The data:

......

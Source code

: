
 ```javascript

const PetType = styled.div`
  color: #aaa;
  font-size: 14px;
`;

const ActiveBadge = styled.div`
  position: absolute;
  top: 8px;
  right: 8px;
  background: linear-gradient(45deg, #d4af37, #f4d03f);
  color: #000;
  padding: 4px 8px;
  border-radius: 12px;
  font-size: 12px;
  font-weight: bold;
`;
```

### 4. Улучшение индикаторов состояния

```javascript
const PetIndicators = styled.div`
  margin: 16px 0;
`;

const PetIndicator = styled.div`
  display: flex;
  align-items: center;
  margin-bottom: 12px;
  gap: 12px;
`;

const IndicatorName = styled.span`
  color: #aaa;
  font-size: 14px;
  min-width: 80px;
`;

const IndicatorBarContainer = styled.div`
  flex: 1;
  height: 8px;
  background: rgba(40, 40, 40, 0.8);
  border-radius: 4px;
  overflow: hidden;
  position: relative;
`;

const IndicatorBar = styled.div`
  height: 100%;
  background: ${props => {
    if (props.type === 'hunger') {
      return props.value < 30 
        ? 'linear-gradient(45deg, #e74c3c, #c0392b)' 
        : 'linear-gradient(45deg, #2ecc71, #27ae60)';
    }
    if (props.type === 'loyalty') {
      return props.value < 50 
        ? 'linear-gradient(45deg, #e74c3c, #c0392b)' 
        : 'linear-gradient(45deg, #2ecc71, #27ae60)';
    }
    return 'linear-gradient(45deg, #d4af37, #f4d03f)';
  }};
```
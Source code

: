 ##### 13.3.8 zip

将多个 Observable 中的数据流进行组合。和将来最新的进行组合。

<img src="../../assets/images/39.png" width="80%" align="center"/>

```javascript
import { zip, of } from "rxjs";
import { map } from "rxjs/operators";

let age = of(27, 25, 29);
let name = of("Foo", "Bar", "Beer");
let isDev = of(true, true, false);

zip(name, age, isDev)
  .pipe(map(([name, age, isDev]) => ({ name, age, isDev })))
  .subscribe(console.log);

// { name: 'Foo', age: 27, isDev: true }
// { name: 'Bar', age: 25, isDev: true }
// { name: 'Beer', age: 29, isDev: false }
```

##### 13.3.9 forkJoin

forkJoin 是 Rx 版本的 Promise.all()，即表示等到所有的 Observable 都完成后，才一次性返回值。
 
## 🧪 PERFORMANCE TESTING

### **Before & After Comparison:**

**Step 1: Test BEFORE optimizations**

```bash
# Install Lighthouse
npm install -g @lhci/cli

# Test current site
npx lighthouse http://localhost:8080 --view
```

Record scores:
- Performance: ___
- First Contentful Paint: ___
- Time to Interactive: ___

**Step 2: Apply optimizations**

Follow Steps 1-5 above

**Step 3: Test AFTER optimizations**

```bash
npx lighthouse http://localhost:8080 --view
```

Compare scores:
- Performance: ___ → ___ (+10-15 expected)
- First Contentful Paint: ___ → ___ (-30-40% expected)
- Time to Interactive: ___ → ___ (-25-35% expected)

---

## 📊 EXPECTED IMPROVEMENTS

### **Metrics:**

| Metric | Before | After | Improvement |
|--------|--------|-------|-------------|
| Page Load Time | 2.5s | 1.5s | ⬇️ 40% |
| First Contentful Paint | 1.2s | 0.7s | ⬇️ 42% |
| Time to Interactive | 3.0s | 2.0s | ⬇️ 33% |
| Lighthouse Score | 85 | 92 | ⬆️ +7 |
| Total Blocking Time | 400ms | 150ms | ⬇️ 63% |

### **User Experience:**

......

Your objective:
From the material above, please return each line containing "optimizations".

Response area:
**Step 1: Test BEFORE optimizations**
**Step 2: Apply optimizations**
**Step 3: Test AFTER optimizations**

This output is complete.